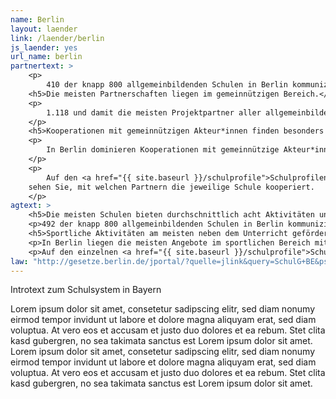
 ```yaml
---
name: Berlin
layout: laender
link: /laender/berlin
js_laender: yes
url_name: berlin
partnertext: >
    <p>
        410 der knapp 800 allgemeinbildenden Schulen in Berlin kommunizieren ihre Partnerschaften an die Senatsverwaltung für Bildung, Jugend und Familie. Insgesamt gehen diese Schulen knapp 3.000 Partnerschaften mit externen Organisationen ein, darunter mit gemeinnützigen sowie privatwirtschaftlichen Akteur*innen und Akteur*innen aus dem öffentlichen Sektor, Partnerschulen, Verbänden und religiösen Einrichtungen. Durchschnittlich kommen sieben Partnerschaften in knapp drei Themengebieten auf eine Schule.</p>
    <h5>Die meisten Partnerschaften liegen im gemeinnützigen Bereich.</h5>
    <p>
        1.118 und damit die meisten Projektpartner aller allgemeinbildenden Schulen kommen aus dem gemeinnützigen Bereich (38%), gefolgt von 885 Partnerorganisationen aus dem öffentlichen (30%) und 533 aus dem wirtschaftlichen Bereich (18%). Weitere 246 (8%) Partnerschaften finden mit anderen Schulen statt, 42 (1%) mit religiösen Einrichtungen und 34 (1%) mit Verbänden, Kammern und Genossenschaften. 119 Partnerschaften (4%) konnten nicht eindeutig zugeordnet werden und fallen unter die Kategorie Unbestimmt.
    </p>
    <h5>Kooperationen mit gemeinnützigen Akteur*innen finden besonders an Grundschulen und Sekundarschulen statt.</h5>
    <p>
        In Berlin dominieren Kooperationen mit gemeinnützige Akteur*innen besonders an Grundschulen. So kommen auf eine Grundschule durchschnittlich drei Partnerschaften mit einer gemeinnützigen Organisation. Auf Sekundarschulen rund 3,8 Partnerschaften. Öffentlichen Akteur*innen sind besonders für Grundschulen mit durchschnittlich 2,5 Partnerschaften und Gymnasien mit durchschnittlich 2,3 Partnerschaften bedeutsam. Mit durchschnittlich zwei Partnerschaften pro Schule sind Akteur*innen aus dem Wirtschaftsbereich besonders an Sekundarschulen vertreten, gefolgt von durchschnittlich 1,5 Partnerschaften an Beruflichen Schulen.
    </p>
    <p>
        Auf den <a href="{{ site.baseurl }}/schulprofile">Schulprofilen</a>
    sehen Sie, mit welchen Partnern die jeweilige Schule kooperiert.
    </p>
agtext: >
    <h5>Die meisten Schulen bieten durchschnittlich acht Aktivitäten und Projekte zu mindestens vier verschiedenen Themen an.</h5>
    <p>492 der knapp 800 allgemeinbildenden Schulen in Berlin kommunizieren ihre Projekte und Aktivitäten an die Senatsverwaltung für Bildung, Jugend und Familie. Insgesamt bieten sie über 3.850 Aktivitäten zu den Themen Umwelt, Sport, Musik und Tanz, Gesellschaft und Partizipation, Literatur und Medien, Handwerk, Kunst und Kultur, Naturwissenschaft und Technik, Berufsorientierung und Sprachen an.</p>
    <h5>Sportliche Aktivitäten am meisten neben dem Unterricht gefördert.</h5>
    <p>In Berlin liegen die meisten Angebote im sportlichen Bereich mit 86%,  gefolgt von den musikalischen, die an rund 75% der Schulen angeboten werden. Etwas mehr als die Hälfte (51 %) der Schulen bieten Aktivitäten mit künstlerischem bzw. kulturellen Bezug an. Nach unserer Datengrundlage bietet nur ein geringer Anteil der Schulen (4%) ihren Schüler*innen berufsorientierte Angebote an.</p>
    <p>Auf den einzelnen <a href="{{ site.baseurl }}/schulprofile">Schulprofilen</a> sehen Sie, welche Aktivitäten und Projekte die Schulen für ihre Schüler*innen bereithalten.</p>
law: "http://gesetze.berlin.de/jportal/?quelle=jlink&query=SchulG+BE&psml=bsbeprod.psml&max=true&aiz=true"
---
```

Introtext zum Schulsystem in Bayern

Lorem ipsum dolor sit amet, consetetur sadipscing elitr, sed diam nonumy eirmod tempor invidunt ut labore et dolore
magna aliquyam erat, sed diam voluptua. At vero eos et accusam et justo duo dolores et ea rebum. Stet clita kasd
gubergren, no sea takimata sanctus est Lorem ipsum dolor sit amet. Lorem ipsum dolor sit amet, consetetur sadipscing
elitr, sed diam nonumy eirmod tempor invidunt ut labore et dolore magna aliquyam erat, sed diam voluptua. At vero eos
et accusam et justo duo dolores et ea rebum. Stet clita kasd gubergren, no sea takimata sanctus est Lorem ipsum dolor
sit amet.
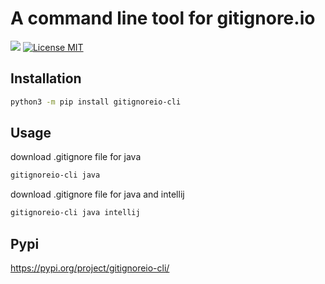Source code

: # A command line tool for gitignore.io
<p>
  <img src="https://img.shields.io/badge/version-0.0.2-blue.svg?cacheSeconds=2592000" />
  <a href="https://github.com/christopherkade/gitignore-it/blob/master/LICENSE">
    <img alt="License MIT" src="https://img.shields.io/badge/License-MIT-green.svg" />  
  </a>
</p>

## Installation
```bash
python3 -m pip install gitignoreio-cli
```

## Usage
download .gitignore file for java
```bash
gitignoreio-cli java
```
download .gitignore file for java and intellij
```bash
gitignoreio-cli java intellij
```

## Pypi 
https://pypi.org/project/gitignoreio-cli/
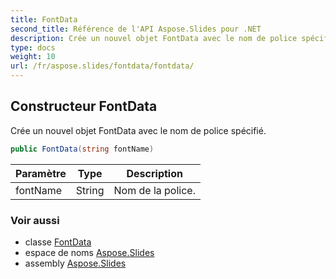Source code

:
 ```yaml
---
title: FontData
second_title: Référence de l'API Aspose.Slides pour .NET
description: Crée un nouvel objet FontData avec le nom de police spécifié.
type: docs
weight: 10
url: /fr/aspose.slides/fontdata/fontdata/
---
```


## Constructeur FontData

Crée un nouvel objet FontData avec le nom de police spécifié.

```csharp
public FontData(string fontName)
```

| Paramètre | Type | Description |
| --- | --- | --- |
| fontName | String | Nom de la police. |

### Voir aussi

* classe [FontData](../../fontdata)
* espace de noms [Aspose.Slides](../../fontdata)
* assembly [Aspose.Slides](../../../)

<!-- NE PAS ÉDITER : généré par xmldocmd pour Aspose.Slides.dll -->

════════════════

DESCRIPTION OF THE TASK
The lines you need are those with the word "clita"; list them from the entries.

YOUR SOLUTION
magna aliquyam erat, sed diam voluptua. At vero eos et accusam et justo duo dolores et ea rebum. Stet clita kasd
et accusam et justo duo dolores et ea rebum. Stet clita kasd gubergren, no sea takimata sanctus est Lorem ipsum dolor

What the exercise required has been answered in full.